Set down, unchanged, the line with "Traditional pipelined approaches" and everything after it through the last line of the data.

━━ Dataset

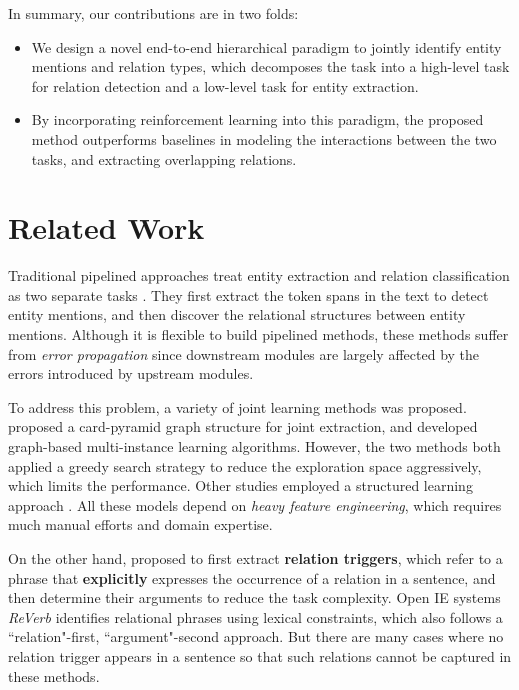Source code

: \documentclass[letterpaper]{article}
\theoremstyle{definition}
\begin{document}
In summary, our contributions are in two folds:
\begin{itemize}

\item
We design a novel end-to-end hierarchical paradigm to jointly identify entity mentions and relation types, which decomposes the task into a high-level task for relation detection and a low-level task for entity extraction.

\item
By incorporating reinforcement learning into this paradigm, the proposed method outperforms baselines in modeling the interactions between the two tasks, and extracting overlapping relations.
\end{itemize}



\section{Related Work}

Traditional pipelined approaches treat entity extraction and relation classification as two separate tasks \cite{mintz2009distant,gormley2015improved,tang2015line}. They first extract the token spans in the text to detect entity mentions, and then discover the relational structures between entity mentions. Although it is flexible to build pipelined methods, these methods suffer from \textit{error propagation} since downstream modules are largely affected by the errors introduced by upstream modules.

To address this problem, a variety of joint learning methods was proposed. \citeauthor{kate2010joint}  proposed a card-pyramid graph structure for joint extraction, and \citeauthor{hoffmann2011knowledge}  developed graph-based multi-instance learning algorithms. However, the two methods both applied a greedy search strategy to reduce the exploration space aggressively, which limits the performance. Other studies employed a structured learning approach \cite{li2014incremental,miwa2014modeling}. All these models depend on \textit{heavy feature engineering}, which requires much manual efforts and domain expertise. %

On the other hand, \citeauthor{bjorne2011extracting}  proposed to first extract \textbf{relation triggers}, which refer to a phrase that \textbf{explicitly} expresses the occurrence of a relation in a sentence, and then determine their arguments to reduce the task complexity. Open IE systems \textit{ReVerb} \cite{fader2011identifying} identifies relational phrases using lexical constraints, which also follows a ``relation"-first, ``argument"-second approach. But there are many cases where no relation trigger appears in a sentence so that such relations cannot be captured in these methods.
\end{document}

━━━━

# [Solution below]
Traditional pipelined approaches treat entity extraction and relation classification as two separate tasks \cite{mintz2009distant,gormley2015improved,tang2015line}. They first extract the token spans in the text to detect entity mentions, and then discover the relational structures between entity mentions. Although it is flexible to build pipelined methods, these methods suffer from \textit{error propagation} since downstream modules are largely affected by the errors introduced by upstream modules.

To address this problem, a variety of joint learning methods was proposed. \citeauthor{kate2010joint}  proposed a card-pyramid graph structure for joint extraction, and \citeauthor{hoffmann2011knowledge}  developed graph-based multi-instance learning algorithms. However, the two methods both applied a greedy search strategy to reduce the exploration space aggressively, which limits the performance. Other studies employed a structured learning approach \cite{li2014incremental,miwa2014modeling}. All these models depend on \textit{heavy feature engineering}, which requires much manual efforts and domain expertise. %

On the other hand, \citeauthor{bjorne2011extracting}  proposed to first extract \textbf{relation triggers}, which refer to a phrase that \textbf{explicitly} expresses the occurrence of a relation in a sentence, and then determine their arguments to reduce the task complexity. Open IE systems \textit{ReVerb} \cite{fader2011identifying} identifies relational phrases using lexical constraints, which also follows a ``relation"-first, ``argument"-second approach. But there are many cases where no relation trigger appears in a sentence so that such relations cannot be captured in these methods.
\end{document}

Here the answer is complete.